Wednesday, March 2, 2011

Ten Commandments to Fix Billing Issues


Some of these are generics, but specific steps can be taken using these:

Ten Steps that can be taken to improve the performance are as follows:

1. Assign a client manager: This person will be the only one communicating important information to the client. E.g. a code is being discontinued. This person will monitor everything every closely for trends. She/he will not be billing or calling on insurance companies unless there is a very difficult account that they are having problems collecting on. This person will do random audits every day, week, month and quarter. He will do random audits on drugs and inform us if the drug is not getting paid. This person will know which insurance is not paying on time and which is. This person will have inside out knowledge of oncology billing and can identify minor problems without much research. E.g. if Medicare is asking for Medical records, there is something wrong somewhere. This person will call the client at first sign of a system wide problem and will acknowledge being accountable for his team.

2. Use code correct: Before informing client of any code changes, it should be researched on code correct. Further, code correct's Coach Section should be used extensively to post coding related question instead of asking the client with questions.

3. Clean claims: The mission statement of the company should be to submit clean claims. It starts with demographic entry. How can we improve demographic entry to avoid mistakes? It can be done at Insurance and benefits verification stage. This step should be given UTMOST importance. One very knowledgeable person should keep a close tab on every patient that is scheduled to receive service in the clinic. Special focus should be placed at patients coming for high dollar procedures.

4. Denials Analysis: EVERY DENIAL should be analyzed and tracked. System wide problems should be identified and client should be notified IMMEDIATELY. Client manager should be the one taking a lead in reviewing denials and informing client as to why we are getting denials. How many are because of billing errors. How many are because of client's errors. Denial patters should be studied and shared with the client. If a particular drug is being denied because of preauthorization it should be identified at first denial and informed immediately.
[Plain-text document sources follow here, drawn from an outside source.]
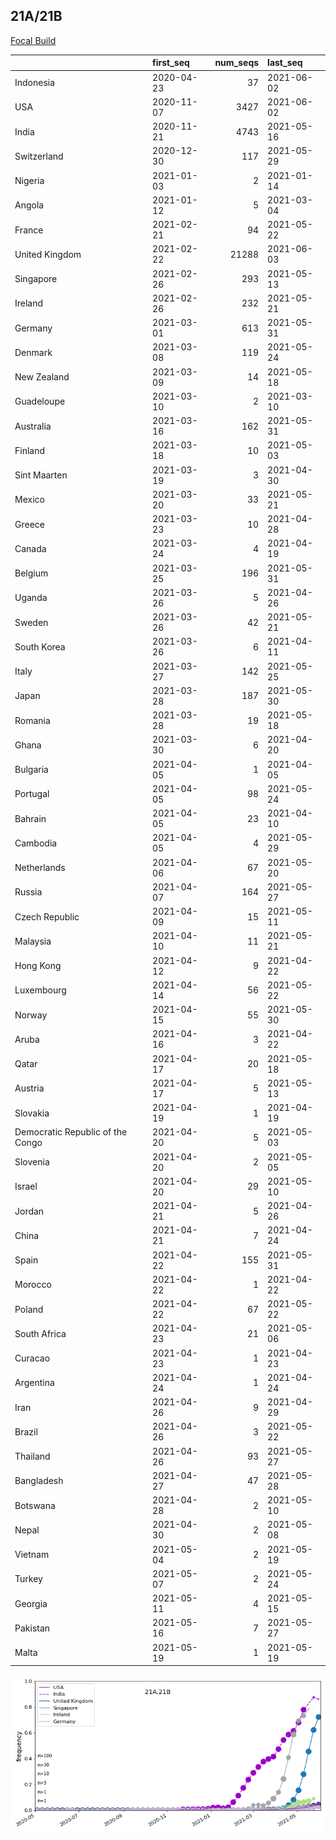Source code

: 

## 21A/21B
[Focal Build](https://nextstrain.org/groups/neherlab/ncov/21A.21B)

|                                  | first_seq   |   num_seqs | last_seq   |
|:---------------------------------|:------------|-----------:|:-----------|
| Indonesia                        | 2020-04-23  |         37 | 2021-06-02 |
| USA                              | 2020-11-07  |       3427 | 2021-06-02 |
| India                            | 2020-11-21  |       4743 | 2021-05-16 |
| Switzerland                      | 2020-12-30  |        117 | 2021-05-29 |
| Nigeria                          | 2021-01-03  |          2 | 2021-01-14 |
| Angola                           | 2021-01-12  |          5 | 2021-03-04 |
| France                           | 2021-02-21  |         94 | 2021-05-22 |
| United Kingdom                   | 2021-02-22  |      21288 | 2021-06-03 |
| Singapore                        | 2021-02-26  |        293 | 2021-05-13 |
| Ireland                          | 2021-02-26  |        232 | 2021-05-21 |
| Germany                          | 2021-03-01  |        613 | 2021-05-31 |
| Denmark                          | 2021-03-08  |        119 | 2021-05-24 |
| New Zealand                      | 2021-03-09  |         14 | 2021-05-18 |
| Guadeloupe                       | 2021-03-10  |          2 | 2021-03-10 |
| Australia                        | 2021-03-16  |        162 | 2021-05-31 |
| Finland                          | 2021-03-18  |         10 | 2021-05-03 |
| Sint Maarten                     | 2021-03-19  |          3 | 2021-04-30 |
| Mexico                           | 2021-03-20  |         33 | 2021-05-21 |
| Greece                           | 2021-03-23  |         10 | 2021-04-28 |
| Canada                           | 2021-03-24  |          4 | 2021-04-19 |
| Belgium                          | 2021-03-25  |        196 | 2021-05-31 |
| Uganda                           | 2021-03-26  |          5 | 2021-04-26 |
| Sweden                           | 2021-03-26  |         42 | 2021-05-21 |
| South Korea                      | 2021-03-26  |          6 | 2021-04-11 |
| Italy                            | 2021-03-27  |        142 | 2021-05-25 |
| Japan                            | 2021-03-28  |        187 | 2021-05-30 |
| Romania                          | 2021-03-28  |         19 | 2021-05-18 |
| Ghana                            | 2021-03-30  |          6 | 2021-04-20 |
| Bulgaria                         | 2021-04-05  |          1 | 2021-04-05 |
| Portugal                         | 2021-04-05  |         98 | 2021-05-24 |
| Bahrain                          | 2021-04-05  |         23 | 2021-04-10 |
| Cambodia                         | 2021-04-05  |          4 | 2021-05-29 |
| Netherlands                      | 2021-04-06  |         67 | 2021-05-20 |
| Russia                           | 2021-04-07  |        164 | 2021-05-27 |
| Czech Republic                   | 2021-04-09  |         15 | 2021-05-11 |
| Malaysia                         | 2021-04-10  |         11 | 2021-05-21 |
| Hong Kong                        | 2021-04-12  |          9 | 2021-04-22 |
| Luxembourg                       | 2021-04-14  |         56 | 2021-05-22 |
| Norway                           | 2021-04-15  |         55 | 2021-05-30 |
| Aruba                            | 2021-04-16  |          3 | 2021-04-22 |
| Qatar                            | 2021-04-17  |         20 | 2021-05-18 |
| Austria                          | 2021-04-17  |          5 | 2021-05-13 |
| Slovakia                         | 2021-04-19  |          1 | 2021-04-19 |
| Democratic Republic of the Congo | 2021-04-20  |          5 | 2021-05-03 |
| Slovenia                         | 2021-04-20  |          2 | 2021-05-05 |
| Israel                           | 2021-04-20  |         29 | 2021-05-10 |
| Jordan                           | 2021-04-21  |          5 | 2021-04-26 |
| China                            | 2021-04-21  |          7 | 2021-04-24 |
| Spain                            | 2021-04-22  |        155 | 2021-05-31 |
| Morocco                          | 2021-04-22  |          1 | 2021-04-22 |
| Poland                           | 2021-04-22  |         67 | 2021-05-22 |
| South Africa                     | 2021-04-23  |         21 | 2021-05-06 |
| Curacao                          | 2021-04-23  |          1 | 2021-04-23 |
| Argentina                        | 2021-04-24  |          1 | 2021-04-24 |
| Iran                             | 2021-04-26  |          9 | 2021-04-29 |
| Brazil                           | 2021-04-26  |          3 | 2021-05-22 |
| Thailand                         | 2021-04-26  |         93 | 2021-05-27 |
| Bangladesh                       | 2021-04-27  |         47 | 2021-05-28 |
| Botswana                         | 2021-04-28  |          2 | 2021-05-10 |
| Nepal                            | 2021-04-30  |          2 | 2021-05-08 |
| Vietnam                          | 2021-05-04  |          2 | 2021-05-19 |
| Turkey                           | 2021-05-07  |          2 | 2021-05-24 |
| Georgia                          | 2021-05-11  |          4 | 2021-05-15 |
| Pakistan                         | 2021-05-16  |          7 | 2021-05-27 |
| Malta                            | 2021-05-19  |          1 | 2021-05-19 |

![Overall trends 21A.21B](/overall_trends_figures/overall_trends_21A.21B.png)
There should be system wide red flags that should be raised on every denial that shows a system wide problem.

5. Training: Billers should know the usual billing units. Payment posters should know the usual payments. They should be trained and tested on regular intervals for this knowledge. No exceptions to this should be made.

6. Technology: Use technology to the fullest. Every insurance company's website should be used to check on claims, eligibility and benefits verification etc if such facility is available.

7. Thinking out of the proverbial box: There should be a culture to think and question everything. If OH Medicaid is taking three months to pay someone should be questioning: why? Why should it take more than 30 days to get paid form anyone? Can we do this electronically?

8. Follow up: if you write that you need to follow up on a claim in 3 weeks, do it in 3 weeks and not in 3 weeks one day. Immediately create a reminder for you using Microsoft Outlook Express Task Management function that will pop up in 3 weeks exactly.

9. Fix things before they go out of hand: Don’t wait for things to fix themselves. Don’t do a patch up job. If things can be fixed for good by changing a process, suggest it.

10. BE PROACTIVE: Bring issues to the client instead of client bringing these issues to you. Analyse reports. Point problems. Suggest solutions. Do proactive audits yourself. Audit every patient once they finish the treatment for billing accuracy. Proactively resolve issues.